The river is so immense that she thinks it’s the sea.
And she almost forgets where she is.
A different continent, a different life. Even a different century. Strangely surreal.
She reaches over, her hand trembling faintly. The water is cold under the late fall’s still brilliant sun.
But it’s so real. She couldn’t be closer to her river. And he listens.
She unburdens her sadness, and he accepts is. But doesn’t respond. Or maybe he does. The waves gently lapping at the gritty sand, only a few inches from her feet. I’m here, he says, lay your grief on the water and I will absorb it. But I cannot rebuild you.
Can loneliness last a lifetime? Must she endure forever? Is she deserving at all of a ray of sunshine that doesn’t last one day?
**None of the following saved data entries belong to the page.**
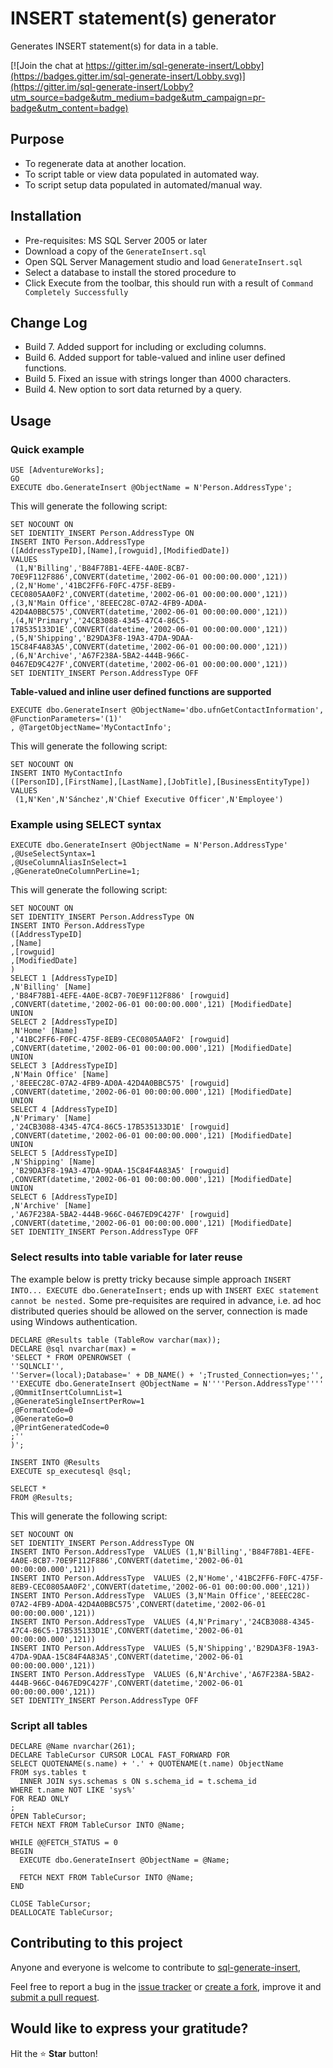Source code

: # INSERT statement(s) generator #
Generates INSERT statement(s) for data in a table.

[![Join the chat at https://gitter.im/sql-generate-insert/Lobby](https://badges.gitter.im/sql-generate-insert/Lobby.svg)](https://gitter.im/sql-generate-insert/Lobby?utm_source=badge&utm_medium=badge&utm_campaign=pr-badge&utm_content=badge)

## Purpose ##
- To regenerate data at another location.
- To script table or view data populated in automated way.
- To script setup data populated in automated/manual way.

## Installation ##

* Pre-requisites: MS SQL Server 2005 or later
* Download a copy of the `GenerateInsert.sql`
* Open SQL Server Management studio and load `GenerateInsert.sql`
* Select a database to install the stored procedure to
* Click Execute from the toolbar, this should run with a result of `Command Completely Successfully`

## Change Log ##

- Build 7. Added support for including or excluding columns.
- Build 6. Added support for table-valued and inline user defined functions.
- Build 5. Fixed an issue with strings longer than 4000 characters.
- Build 4. New option to sort data returned by a query.

## Usage ##

### Quick example ###

```
USE [AdventureWorks];
GO
EXECUTE dbo.GenerateInsert @ObjectName = N'Person.AddressType';
```
This will generate the following script:
```
SET NOCOUNT ON
SET IDENTITY_INSERT Person.AddressType ON
INSERT INTO Person.AddressType
([AddressTypeID],[Name],[rowguid],[ModifiedDate])
VALUES
 (1,N'Billing','B84F78B1-4EFE-4A0E-8CB7-70E9F112F886',CONVERT(datetime,'2002-06-01 00:00:00.000',121))
,(2,N'Home','41BC2FF6-F0FC-475F-8EB9-CEC0805AA0F2',CONVERT(datetime,'2002-06-01 00:00:00.000',121))
,(3,N'Main Office','8EEEC28C-07A2-4FB9-AD0A-42D4A0BBC575',CONVERT(datetime,'2002-06-01 00:00:00.000',121))
,(4,N'Primary','24CB3088-4345-47C4-86C5-17B535133D1E',CONVERT(datetime,'2002-06-01 00:00:00.000',121))
,(5,N'Shipping','B29DA3F8-19A3-47DA-9DAA-15C84F4A83A5',CONVERT(datetime,'2002-06-01 00:00:00.000',121))
,(6,N'Archive','A67F238A-5BA2-444B-966C-0467ED9C427F',CONVERT(datetime,'2002-06-01 00:00:00.000',121))
SET IDENTITY_INSERT Person.AddressType OFF
```

**Table-valued and inline user defined functions are supported**
```
EXECUTE dbo.GenerateInsert @ObjectName='dbo.ufnGetContactInformation', @FunctionParameters='(1)'
, @TargetObjectName='MyContactInfo';
```
This will generate the following script:
```
SET NOCOUNT ON
INSERT INTO MyContactInfo
([PersonID],[FirstName],[LastName],[JobTitle],[BusinessEntityType])
VALUES
 (1,N'Ken',N'Sánchez',N'Chief Executive Officer',N'Employee')
```

### Example using SELECT syntax ###

```
EXECUTE dbo.GenerateInsert @ObjectName = N'Person.AddressType'
,@UseSelectSyntax=1
,@UseColumnAliasInSelect=1
,@GenerateOneColumnPerLine=1;
```
This will generate the following script:
```
SET NOCOUNT ON
SET IDENTITY_INSERT Person.AddressType ON
INSERT INTO Person.AddressType
([AddressTypeID]
,[Name]
,[rowguid]
,[ModifiedDate]
)
SELECT 1 [AddressTypeID]
,N'Billing' [Name]
,'B84F78B1-4EFE-4A0E-8CB7-70E9F112F886' [rowguid]
,CONVERT(datetime,'2002-06-01 00:00:00.000',121) [ModifiedDate]
UNION
SELECT 2 [AddressTypeID]
,N'Home' [Name]
,'41BC2FF6-F0FC-475F-8EB9-CEC0805AA0F2' [rowguid]
,CONVERT(datetime,'2002-06-01 00:00:00.000',121) [ModifiedDate]
UNION
SELECT 3 [AddressTypeID]
,N'Main Office' [Name]
,'8EEEC28C-07A2-4FB9-AD0A-42D4A0BBC575' [rowguid]
,CONVERT(datetime,'2002-06-01 00:00:00.000',121) [ModifiedDate]
UNION
SELECT 4 [AddressTypeID]
,N'Primary' [Name]
,'24CB3088-4345-47C4-86C5-17B535133D1E' [rowguid]
,CONVERT(datetime,'2002-06-01 00:00:00.000',121) [ModifiedDate]
UNION
SELECT 5 [AddressTypeID]
,N'Shipping' [Name]
,'B29DA3F8-19A3-47DA-9DAA-15C84F4A83A5' [rowguid]
,CONVERT(datetime,'2002-06-01 00:00:00.000',121) [ModifiedDate]
UNION
SELECT 6 [AddressTypeID]
,N'Archive' [Name]
,'A67F238A-5BA2-444B-966C-0467ED9C427F' [rowguid]
,CONVERT(datetime,'2002-06-01 00:00:00.000',121) [ModifiedDate]
SET IDENTITY_INSERT Person.AddressType OFF
```

### Select results into table variable for later reuse ###
The example below is pretty tricky because simple approach `INSERT INTO... EXECUTE dbo.GenerateInsert;` ends up with `INSERT EXEC statement cannot be nested.` Some pre-requisites are required in advance, i.e. ad hoc distributed queries should be allowed on the server, connection is made using Windows authentication.
```
DECLARE @Results table (TableRow varchar(max));
DECLARE @sql nvarchar(max) =
'SELECT * FROM OPENROWSET (
''SQLNCLI'',
''Server=(local);Database=' + DB_NAME() + ';Trusted_Connection=yes;'',
''EXECUTE dbo.GenerateInsert @ObjectName = N''''Person.AddressType''''
,@OmmitInsertColumnList=1
,@GenerateSingleInsertPerRow=1
,@FormatCode=0
,@GenerateGo=0
,@PrintGeneratedCode=0
;''
)';

INSERT INTO @Results
EXECUTE sp_executesql @sql;

SELECT *
FROM @Results;
```
This will generate the following script:
```
SET NOCOUNT ON
SET IDENTITY_INSERT Person.AddressType ON
INSERT INTO Person.AddressType  VALUES (1,N'Billing','B84F78B1-4EFE-4A0E-8CB7-70E9F112F886',CONVERT(datetime,'2002-06-01 00:00:00.000',121))
INSERT INTO Person.AddressType  VALUES (2,N'Home','41BC2FF6-F0FC-475F-8EB9-CEC0805AA0F2',CONVERT(datetime,'2002-06-01 00:00:00.000',121))
INSERT INTO Person.AddressType  VALUES (3,N'Main Office','8EEEC28C-07A2-4FB9-AD0A-42D4A0BBC575',CONVERT(datetime,'2002-06-01 00:00:00.000',121))
INSERT INTO Person.AddressType  VALUES (4,N'Primary','24CB3088-4345-47C4-86C5-17B535133D1E',CONVERT(datetime,'2002-06-01 00:00:00.000',121))
INSERT INTO Person.AddressType  VALUES (5,N'Shipping','B29DA3F8-19A3-47DA-9DAA-15C84F4A83A5',CONVERT(datetime,'2002-06-01 00:00:00.000',121))
INSERT INTO Person.AddressType  VALUES (6,N'Archive','A67F238A-5BA2-444B-966C-0467ED9C427F',CONVERT(datetime,'2002-06-01 00:00:00.000',121))
SET IDENTITY_INSERT Person.AddressType OFF
```

### Script all tables ###
```
DECLARE @Name nvarchar(261);
DECLARE TableCursor CURSOR LOCAL FAST_FORWARD FOR
SELECT QUOTENAME(s.name) + '.' + QUOTENAME(t.name) ObjectName
FROM sys.tables t
  INNER JOIN sys.schemas s ON s.schema_id = t.schema_id
WHERE t.name NOT LIKE 'sys%'
FOR READ ONLY
;
OPEN TableCursor;
FETCH NEXT FROM TableCursor INTO @Name;

WHILE @@FETCH_STATUS = 0
BEGIN
  EXECUTE dbo.GenerateInsert @ObjectName = @Name;

  FETCH NEXT FROM TableCursor INTO @Name;
END

CLOSE TableCursor;
DEALLOCATE TableCursor;
```

## Contributing to this project ##

Anyone and everyone is welcome to contribute to [sql-generate-insert](https://github.com/drumsta/sql-generate-insert),

Feel free to report a bug in the [issue tracker](https://github.com/drumsta/sql-generate-insert/issues) or [create a fork](https://github.com/drumsta/sql-generate-insert/fork), improve it and [submit a pull request](https://github.com/drumsta/sql-generate-insert/compare).

## Would like to express your gratitude? ##

Hit the :star: **Star** button!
Does her existence matter? Even in the scheme of things?
A speck in the fabric of the ever-turning world.
Dutiful, always. An eternity of sacrifice. Be quiet, she orders. To herself. Her voice is too faint to matter to anyone else.
There is a point when woman (a mother) becomes part of the landscape. She forfeits feelings, desires, dreams, passions. Total subjugation to duties, others, ‘what’s right’, what matters. Expected to accept it peacefully.
Bear it, she tells herself. Let the universe run its course, hang on to karma, to a vague promise of heaven.
The river seems calm. He is her friend.